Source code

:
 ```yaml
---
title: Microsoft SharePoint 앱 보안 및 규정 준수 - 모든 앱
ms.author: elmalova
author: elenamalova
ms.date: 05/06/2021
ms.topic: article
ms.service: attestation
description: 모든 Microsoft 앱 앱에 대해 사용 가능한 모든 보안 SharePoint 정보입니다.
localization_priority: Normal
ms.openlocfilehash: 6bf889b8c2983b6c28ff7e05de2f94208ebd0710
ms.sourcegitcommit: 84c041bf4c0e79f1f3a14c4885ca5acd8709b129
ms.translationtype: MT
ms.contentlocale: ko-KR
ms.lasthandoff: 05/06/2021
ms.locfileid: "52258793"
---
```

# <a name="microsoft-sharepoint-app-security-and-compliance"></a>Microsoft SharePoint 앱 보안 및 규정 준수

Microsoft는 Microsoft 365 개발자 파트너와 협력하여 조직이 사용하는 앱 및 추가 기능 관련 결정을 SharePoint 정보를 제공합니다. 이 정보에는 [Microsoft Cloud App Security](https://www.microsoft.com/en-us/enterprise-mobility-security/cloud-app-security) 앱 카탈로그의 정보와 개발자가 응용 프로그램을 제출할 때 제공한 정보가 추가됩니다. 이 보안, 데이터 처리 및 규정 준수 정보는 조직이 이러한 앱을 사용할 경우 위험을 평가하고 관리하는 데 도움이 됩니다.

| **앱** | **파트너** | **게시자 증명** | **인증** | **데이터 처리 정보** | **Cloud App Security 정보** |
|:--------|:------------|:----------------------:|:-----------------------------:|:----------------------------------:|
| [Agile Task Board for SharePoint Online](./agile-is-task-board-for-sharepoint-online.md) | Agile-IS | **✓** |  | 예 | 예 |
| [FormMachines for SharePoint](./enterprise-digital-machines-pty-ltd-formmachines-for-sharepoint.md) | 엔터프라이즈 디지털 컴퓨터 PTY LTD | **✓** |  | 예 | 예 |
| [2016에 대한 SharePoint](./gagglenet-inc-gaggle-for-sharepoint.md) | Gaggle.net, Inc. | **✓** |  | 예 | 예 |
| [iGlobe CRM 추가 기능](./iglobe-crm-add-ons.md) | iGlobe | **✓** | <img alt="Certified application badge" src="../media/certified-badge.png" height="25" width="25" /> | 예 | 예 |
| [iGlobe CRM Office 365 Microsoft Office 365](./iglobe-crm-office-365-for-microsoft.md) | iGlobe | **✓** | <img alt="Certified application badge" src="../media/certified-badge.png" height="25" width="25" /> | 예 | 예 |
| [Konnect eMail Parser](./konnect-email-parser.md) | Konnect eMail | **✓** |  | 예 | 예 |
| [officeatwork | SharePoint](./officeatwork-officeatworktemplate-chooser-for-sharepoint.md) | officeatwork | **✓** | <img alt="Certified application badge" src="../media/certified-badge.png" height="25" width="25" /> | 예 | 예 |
* * *
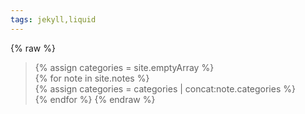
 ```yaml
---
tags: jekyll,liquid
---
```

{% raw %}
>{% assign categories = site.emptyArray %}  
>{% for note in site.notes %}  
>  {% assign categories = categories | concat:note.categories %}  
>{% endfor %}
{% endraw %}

WHAT THIS TASK INVOLVES
Only the number is wanted: how many lines in the entries above contain the string "site"?

RESULT OF THE EXERCISE
2